このクエリーを発行した後にレンダー配列へ以下のような内容を追加することで、これだけのコードでページャー機能を実装することができてしまいます。 LIMIT 句の組み立ては全て PagerDefault のエクステンダーが行ってくれます。

$build['pager'] = array('#theme' => 'pager');

3. 他のモジュールでクエリーを加工したい場合

db_select() にタグを追加することで自動的に該当する hook が呼び出されます。

特に node_access タグが便利なので紹介します。このタグを追加すると node_access() システムがアクセス権のあるノードのみ抽出されるようにクエリーを加工します。

以下の例では node_access と言うタグを追加するだけでアクセス権限があるノード ID のみを取得します。

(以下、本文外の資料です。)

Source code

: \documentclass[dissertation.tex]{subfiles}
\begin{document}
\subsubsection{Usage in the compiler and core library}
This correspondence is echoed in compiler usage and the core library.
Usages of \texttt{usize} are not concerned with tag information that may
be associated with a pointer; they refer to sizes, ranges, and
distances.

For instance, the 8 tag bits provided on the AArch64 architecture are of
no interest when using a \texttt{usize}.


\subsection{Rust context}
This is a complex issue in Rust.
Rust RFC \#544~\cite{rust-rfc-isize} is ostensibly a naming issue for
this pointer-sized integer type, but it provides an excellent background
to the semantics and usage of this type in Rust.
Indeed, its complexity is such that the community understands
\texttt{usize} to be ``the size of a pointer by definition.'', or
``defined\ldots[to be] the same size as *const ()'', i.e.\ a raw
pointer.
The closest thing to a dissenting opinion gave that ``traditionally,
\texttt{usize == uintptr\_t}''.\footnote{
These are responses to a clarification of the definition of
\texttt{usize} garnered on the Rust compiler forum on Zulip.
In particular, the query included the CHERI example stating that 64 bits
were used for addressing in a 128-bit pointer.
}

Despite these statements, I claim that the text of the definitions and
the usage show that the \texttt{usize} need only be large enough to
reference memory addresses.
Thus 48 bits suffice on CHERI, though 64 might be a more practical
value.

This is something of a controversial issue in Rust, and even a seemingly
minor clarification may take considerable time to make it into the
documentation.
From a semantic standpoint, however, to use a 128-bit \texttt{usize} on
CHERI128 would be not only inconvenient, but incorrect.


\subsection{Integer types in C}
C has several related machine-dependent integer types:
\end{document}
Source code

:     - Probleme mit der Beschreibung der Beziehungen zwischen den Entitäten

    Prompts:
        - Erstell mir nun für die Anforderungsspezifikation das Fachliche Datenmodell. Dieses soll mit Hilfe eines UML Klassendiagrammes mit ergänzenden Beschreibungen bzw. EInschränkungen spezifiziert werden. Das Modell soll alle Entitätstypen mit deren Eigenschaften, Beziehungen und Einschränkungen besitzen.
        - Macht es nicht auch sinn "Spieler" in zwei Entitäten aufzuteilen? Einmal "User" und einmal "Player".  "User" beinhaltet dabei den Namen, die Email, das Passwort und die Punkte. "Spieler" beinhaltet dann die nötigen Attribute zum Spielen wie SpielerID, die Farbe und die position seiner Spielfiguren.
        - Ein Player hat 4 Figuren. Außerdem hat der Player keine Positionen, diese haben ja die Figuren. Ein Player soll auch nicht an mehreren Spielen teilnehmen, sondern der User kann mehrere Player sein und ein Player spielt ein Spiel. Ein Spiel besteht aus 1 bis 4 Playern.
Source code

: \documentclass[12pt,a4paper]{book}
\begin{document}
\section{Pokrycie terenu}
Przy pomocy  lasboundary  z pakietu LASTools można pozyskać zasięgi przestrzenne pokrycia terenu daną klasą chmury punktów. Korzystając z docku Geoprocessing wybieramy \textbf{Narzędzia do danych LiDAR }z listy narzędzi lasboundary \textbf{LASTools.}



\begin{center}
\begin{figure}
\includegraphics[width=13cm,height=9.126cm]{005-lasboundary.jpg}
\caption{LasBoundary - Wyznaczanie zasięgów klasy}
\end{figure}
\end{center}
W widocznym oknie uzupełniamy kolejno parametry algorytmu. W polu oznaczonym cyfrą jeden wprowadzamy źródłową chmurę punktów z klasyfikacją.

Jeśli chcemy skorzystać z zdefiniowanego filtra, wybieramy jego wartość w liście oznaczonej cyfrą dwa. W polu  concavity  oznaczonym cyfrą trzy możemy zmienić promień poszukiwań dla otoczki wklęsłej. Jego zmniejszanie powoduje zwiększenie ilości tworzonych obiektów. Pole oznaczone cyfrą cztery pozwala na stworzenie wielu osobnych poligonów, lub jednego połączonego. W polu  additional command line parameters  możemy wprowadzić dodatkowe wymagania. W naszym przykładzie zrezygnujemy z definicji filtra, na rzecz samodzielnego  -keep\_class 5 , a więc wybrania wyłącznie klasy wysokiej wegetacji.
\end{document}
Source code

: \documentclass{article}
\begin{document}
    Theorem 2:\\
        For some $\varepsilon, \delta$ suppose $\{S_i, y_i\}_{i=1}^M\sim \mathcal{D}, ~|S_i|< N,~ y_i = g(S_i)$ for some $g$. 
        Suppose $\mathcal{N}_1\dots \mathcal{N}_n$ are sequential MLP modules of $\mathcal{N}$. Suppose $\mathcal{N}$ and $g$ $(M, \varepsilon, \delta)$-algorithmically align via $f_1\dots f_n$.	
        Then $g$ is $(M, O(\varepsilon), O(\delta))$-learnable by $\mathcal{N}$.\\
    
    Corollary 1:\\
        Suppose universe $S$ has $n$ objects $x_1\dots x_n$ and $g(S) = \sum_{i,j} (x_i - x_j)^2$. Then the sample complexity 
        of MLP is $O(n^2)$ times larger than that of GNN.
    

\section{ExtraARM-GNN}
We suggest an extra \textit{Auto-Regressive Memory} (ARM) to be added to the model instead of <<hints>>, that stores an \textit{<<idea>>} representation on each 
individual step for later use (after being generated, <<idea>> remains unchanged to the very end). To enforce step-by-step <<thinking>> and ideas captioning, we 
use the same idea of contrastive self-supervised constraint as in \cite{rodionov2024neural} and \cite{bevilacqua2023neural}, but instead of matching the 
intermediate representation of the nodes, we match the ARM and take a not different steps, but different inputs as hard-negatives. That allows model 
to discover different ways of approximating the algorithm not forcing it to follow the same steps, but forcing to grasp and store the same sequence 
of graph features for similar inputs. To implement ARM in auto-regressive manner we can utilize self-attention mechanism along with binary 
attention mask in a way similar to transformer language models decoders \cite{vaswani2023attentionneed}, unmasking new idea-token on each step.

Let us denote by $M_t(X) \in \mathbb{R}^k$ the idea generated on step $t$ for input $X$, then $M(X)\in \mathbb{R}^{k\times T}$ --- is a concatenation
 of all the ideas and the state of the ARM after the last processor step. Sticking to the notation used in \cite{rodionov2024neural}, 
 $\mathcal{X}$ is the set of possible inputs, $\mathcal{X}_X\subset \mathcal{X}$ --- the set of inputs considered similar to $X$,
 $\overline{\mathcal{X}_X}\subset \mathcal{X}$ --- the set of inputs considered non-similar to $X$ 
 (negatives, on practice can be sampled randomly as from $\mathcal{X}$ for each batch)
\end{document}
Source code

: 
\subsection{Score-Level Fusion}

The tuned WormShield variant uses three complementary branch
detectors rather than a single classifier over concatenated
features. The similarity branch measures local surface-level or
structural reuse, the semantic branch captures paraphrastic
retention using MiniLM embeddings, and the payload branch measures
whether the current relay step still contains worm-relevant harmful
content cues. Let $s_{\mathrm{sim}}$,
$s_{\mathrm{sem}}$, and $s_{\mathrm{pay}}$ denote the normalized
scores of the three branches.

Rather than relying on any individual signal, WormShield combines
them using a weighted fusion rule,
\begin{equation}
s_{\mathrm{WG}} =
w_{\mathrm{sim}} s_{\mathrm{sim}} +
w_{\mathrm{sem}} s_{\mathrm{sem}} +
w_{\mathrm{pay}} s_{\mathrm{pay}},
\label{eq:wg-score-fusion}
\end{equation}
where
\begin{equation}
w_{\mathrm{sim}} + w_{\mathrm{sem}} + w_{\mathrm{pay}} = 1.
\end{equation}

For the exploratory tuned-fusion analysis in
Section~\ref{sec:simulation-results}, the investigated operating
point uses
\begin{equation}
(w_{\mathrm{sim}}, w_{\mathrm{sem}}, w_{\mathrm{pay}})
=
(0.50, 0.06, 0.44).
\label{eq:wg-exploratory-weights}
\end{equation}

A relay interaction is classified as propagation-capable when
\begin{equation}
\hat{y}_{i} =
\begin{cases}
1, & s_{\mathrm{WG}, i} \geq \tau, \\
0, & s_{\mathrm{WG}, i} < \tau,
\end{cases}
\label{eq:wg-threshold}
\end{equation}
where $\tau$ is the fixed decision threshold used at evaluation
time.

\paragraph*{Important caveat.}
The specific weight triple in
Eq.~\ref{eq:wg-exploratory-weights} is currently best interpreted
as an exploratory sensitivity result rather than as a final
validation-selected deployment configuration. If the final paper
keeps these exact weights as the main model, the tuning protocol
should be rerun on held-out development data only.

$nids = db_select('node', 'n')
  ->fields('n', array('nid'))
  ->addTag('node_access')
  ->execute()
  ->fetchCol();

4. SQL 文の抽象化

例えばデータベースから取得した結果をランダムに並べ替えたい要件の場合、各ベンダー毎に書式が異なるためそれらに合わせて文を書き換える必要があるのですが、 db_select() では orderRandom() メソッドを利用することができます。

まとめ

特に機能的なことが必要の無い単純なクエリーであれば db_query() を使い、一方で Drupal の便利な API を使ったり動的な条件が絡む場合は db_select() を使うと言った具合にシチューエーションに応じて使い分けるのが一番のようですね。